Les six grévistes de la faim de Cachan le soulignent dans leur lettre au
Président de la République française, lorsqu'ils disent "Nous ne
sommes ni des criminels, ni des profiteurs…Nous ne sommes pas dangereux,
mais en danger".
2.Où est la vérité ?
Les puissants de ce monde voudraient, malgré tout, avoir le monopole de
la vérité et de la justice. Les problèmes sont délibérément mal posés
pour "légitimer les odieuses solutions qu'on leur apporte", faisait
déjà remarquer Aimé Césaire dans son lumineux « Discours sur le
colonialisme ».
Les électeurs(trices) français(e)s et européen(ne)s qui se laissent
piéger par le spectre d'une invasion de leurs pays et, d'une manière
générale, de l'Europe, par des migrants "illégaux", "clandestins",
"sans papiers", seraient plus solidaires avec ceux-ci s'ils savaient
que la mondialisation dont ils redoutent tant les méfaits est allée fort
loin en Afrique dans la destruction de l'emploi, notamment celui des
jeunes, du lien social et des écosystèmes.
Dans son appel "fraternel" à tous les Africains, le nouveau Président
de la France qui se promet de nous "aider à vaincre la maladie, la
famine, la pauvreté et à vivre en paix", commet la même erreur que les
autres dirigeants occidentaux. Ils s'interdisent de diagnostiquer les
maux du continent à la lumière des conséquences de leurs propres
appétits et convoitises de matières stratégiques. La crise du Darfour,
pour laquelle la France se passionne tant avec son nouveau ministre des
Affaires Etrangères, Bernard Kouchner, comme chef d'orchestre, ainsi
que les flux migratoires africains dont elle préfère occulter les causes
historiques et macro-économiques, souffrent de ce déficit théorique.

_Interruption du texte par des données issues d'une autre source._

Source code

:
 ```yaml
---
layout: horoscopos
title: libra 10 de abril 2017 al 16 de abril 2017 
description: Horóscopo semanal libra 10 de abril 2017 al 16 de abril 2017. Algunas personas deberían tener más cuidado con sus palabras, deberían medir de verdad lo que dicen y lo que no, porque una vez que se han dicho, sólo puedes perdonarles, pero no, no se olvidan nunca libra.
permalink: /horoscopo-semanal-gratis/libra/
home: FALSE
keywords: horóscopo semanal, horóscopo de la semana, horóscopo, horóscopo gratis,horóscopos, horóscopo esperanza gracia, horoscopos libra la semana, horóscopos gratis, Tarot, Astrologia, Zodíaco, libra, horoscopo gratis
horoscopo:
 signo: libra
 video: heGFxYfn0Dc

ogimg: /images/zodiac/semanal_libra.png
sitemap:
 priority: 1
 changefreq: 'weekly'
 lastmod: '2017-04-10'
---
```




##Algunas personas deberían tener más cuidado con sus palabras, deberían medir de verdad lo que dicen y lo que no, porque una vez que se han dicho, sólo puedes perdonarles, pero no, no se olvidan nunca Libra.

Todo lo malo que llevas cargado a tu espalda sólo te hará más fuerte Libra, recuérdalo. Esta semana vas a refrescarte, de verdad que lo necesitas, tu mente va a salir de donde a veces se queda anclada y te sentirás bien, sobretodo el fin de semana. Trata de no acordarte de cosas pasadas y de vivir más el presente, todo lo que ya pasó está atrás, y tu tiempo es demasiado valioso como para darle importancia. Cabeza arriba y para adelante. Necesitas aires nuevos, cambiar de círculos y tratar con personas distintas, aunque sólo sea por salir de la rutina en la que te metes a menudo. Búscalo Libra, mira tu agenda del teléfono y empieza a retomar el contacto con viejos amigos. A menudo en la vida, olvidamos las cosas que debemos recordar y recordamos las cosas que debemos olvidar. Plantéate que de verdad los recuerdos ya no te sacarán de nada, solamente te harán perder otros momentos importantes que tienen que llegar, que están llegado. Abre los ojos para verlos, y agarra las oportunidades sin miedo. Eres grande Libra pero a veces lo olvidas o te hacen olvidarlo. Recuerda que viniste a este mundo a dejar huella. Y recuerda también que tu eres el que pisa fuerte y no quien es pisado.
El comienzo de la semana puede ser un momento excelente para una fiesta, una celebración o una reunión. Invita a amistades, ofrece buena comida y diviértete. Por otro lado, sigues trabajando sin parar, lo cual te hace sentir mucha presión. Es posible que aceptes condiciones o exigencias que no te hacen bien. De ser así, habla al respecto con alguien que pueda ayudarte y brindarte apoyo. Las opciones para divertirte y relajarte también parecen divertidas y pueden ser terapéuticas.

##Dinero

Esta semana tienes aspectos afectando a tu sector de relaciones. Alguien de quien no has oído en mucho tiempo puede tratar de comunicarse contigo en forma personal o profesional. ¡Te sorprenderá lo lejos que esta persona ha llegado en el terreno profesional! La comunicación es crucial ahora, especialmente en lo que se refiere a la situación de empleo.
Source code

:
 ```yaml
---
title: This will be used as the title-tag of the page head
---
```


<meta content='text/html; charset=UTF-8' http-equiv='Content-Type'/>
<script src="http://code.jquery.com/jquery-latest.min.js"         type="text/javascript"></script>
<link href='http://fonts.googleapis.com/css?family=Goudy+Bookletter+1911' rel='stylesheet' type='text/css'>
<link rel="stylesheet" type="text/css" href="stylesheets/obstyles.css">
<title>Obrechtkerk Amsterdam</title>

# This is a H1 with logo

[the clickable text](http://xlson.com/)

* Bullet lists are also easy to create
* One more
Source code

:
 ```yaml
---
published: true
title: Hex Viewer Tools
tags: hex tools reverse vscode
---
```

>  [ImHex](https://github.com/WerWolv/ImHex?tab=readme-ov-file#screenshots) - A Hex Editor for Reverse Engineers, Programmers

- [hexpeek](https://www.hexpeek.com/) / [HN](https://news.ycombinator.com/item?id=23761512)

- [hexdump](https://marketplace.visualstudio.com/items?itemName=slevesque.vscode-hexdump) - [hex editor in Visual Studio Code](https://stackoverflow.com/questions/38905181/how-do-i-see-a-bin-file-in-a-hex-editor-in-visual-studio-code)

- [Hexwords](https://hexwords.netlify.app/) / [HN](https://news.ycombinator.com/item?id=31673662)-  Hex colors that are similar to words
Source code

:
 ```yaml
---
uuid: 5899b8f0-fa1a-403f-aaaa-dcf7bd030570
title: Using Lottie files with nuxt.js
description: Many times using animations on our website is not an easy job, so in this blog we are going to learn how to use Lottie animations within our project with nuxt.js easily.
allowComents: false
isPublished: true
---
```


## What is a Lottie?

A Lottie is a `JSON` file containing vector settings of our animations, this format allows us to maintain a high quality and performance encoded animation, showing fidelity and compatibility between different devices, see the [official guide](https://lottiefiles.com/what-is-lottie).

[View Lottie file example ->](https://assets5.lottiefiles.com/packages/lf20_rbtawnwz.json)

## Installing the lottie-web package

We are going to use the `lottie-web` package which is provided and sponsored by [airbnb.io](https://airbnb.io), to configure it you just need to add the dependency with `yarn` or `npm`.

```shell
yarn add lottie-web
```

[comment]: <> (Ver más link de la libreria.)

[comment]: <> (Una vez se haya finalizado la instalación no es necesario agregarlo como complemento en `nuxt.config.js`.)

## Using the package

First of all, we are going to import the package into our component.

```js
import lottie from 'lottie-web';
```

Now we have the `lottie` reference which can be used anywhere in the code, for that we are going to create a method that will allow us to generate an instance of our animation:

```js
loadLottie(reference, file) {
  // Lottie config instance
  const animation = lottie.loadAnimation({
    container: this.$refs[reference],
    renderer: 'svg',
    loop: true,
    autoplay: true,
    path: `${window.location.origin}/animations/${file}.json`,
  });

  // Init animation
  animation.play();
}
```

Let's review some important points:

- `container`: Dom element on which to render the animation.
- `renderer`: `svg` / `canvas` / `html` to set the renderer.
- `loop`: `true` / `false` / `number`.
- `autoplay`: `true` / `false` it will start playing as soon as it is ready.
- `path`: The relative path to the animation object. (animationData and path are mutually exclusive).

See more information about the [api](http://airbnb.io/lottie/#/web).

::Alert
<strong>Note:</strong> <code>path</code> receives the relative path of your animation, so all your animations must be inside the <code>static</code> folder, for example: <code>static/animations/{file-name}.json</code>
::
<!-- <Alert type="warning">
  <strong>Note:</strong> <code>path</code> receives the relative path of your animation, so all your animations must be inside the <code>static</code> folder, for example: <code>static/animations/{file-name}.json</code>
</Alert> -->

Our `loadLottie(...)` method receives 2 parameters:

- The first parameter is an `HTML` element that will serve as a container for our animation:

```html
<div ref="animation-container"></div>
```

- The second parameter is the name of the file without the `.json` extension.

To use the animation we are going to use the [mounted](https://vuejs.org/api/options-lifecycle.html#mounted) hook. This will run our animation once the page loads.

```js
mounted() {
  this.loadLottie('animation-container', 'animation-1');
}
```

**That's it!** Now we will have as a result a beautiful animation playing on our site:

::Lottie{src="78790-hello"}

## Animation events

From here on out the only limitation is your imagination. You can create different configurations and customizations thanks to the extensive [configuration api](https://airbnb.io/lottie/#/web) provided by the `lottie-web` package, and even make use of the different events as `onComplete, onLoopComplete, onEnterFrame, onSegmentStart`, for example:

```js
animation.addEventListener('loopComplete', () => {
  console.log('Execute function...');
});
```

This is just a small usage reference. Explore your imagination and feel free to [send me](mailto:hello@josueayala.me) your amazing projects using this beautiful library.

Du Biafra au Darfour, certains humanitaires privilégient la part de la
destruction et de la souffrance humaine qui se laisse saisir et
médiatiser. Ils taisent délibérément – dépendance financière oblige -
les intérêts des nations riches et les enjeux géostratégiques qui, en
lame de fond, déchirent le continent, attisent des rivalités et des
conflits interethniques anciens ou nouveaux qui se seraient résorbés si
la démocratie avait revêtu son sens véritable. Les prouesses des
nouvelles technologies de l'information et de la communication
n'aident en rien la maturité politique. Le vacarme mondial vise à
cacher la vérité aux peuples. La surmédiatisation des famines et des
guerres en Afrique à la veille des grand-messes de la communauté
internationale est tout simplement indécente. Nous sommes offensés,
ainsi que nos enfants au ventre ballonné, aux membres décharnés et aux
regards écarquillés, comme surpris par l'horreur et l'hypocrisie qui
caractérisent l'ordre du monde. Les images insupportables du Darfour,
qui ont été largement diffusées pendant le dernier sommet du G8 à
Heiligendamm (Allemagne), rappellent étrangement celles des victimes de
la famine au Niger qui l'ont été tout autant en 2005, juste avant et
pendant le sommet du même G8 à Gleneagles (Écosse). L'Afrique est
assurément en danger lorsque la droite libérale et décomplexée rejoint,
la main sur le coeur, le G8 en plaidant pour le Darfour alors que la
chasse aux Noirs bat son plein au nom de l'immigration choisie.
L'Afrique n'est pas dans l'impasse pour avoir refusé de s'ouvrir à
l'économie mondiale à laquelle sa participation en termes relatifs, est
plus importante que celle des autres régions mais pour l'avoir subie
depuis le commencement. Le scandaleux dossier des subventions
américaines et européennes à leurs cotonculteurs et la manière dont
l'Union Européenne veut arracher aux pays ACP des accords de
partenariat économique qui les fragilisent prouve que pour gagner, les
pays riches doivent tricher et sur toute la ligne.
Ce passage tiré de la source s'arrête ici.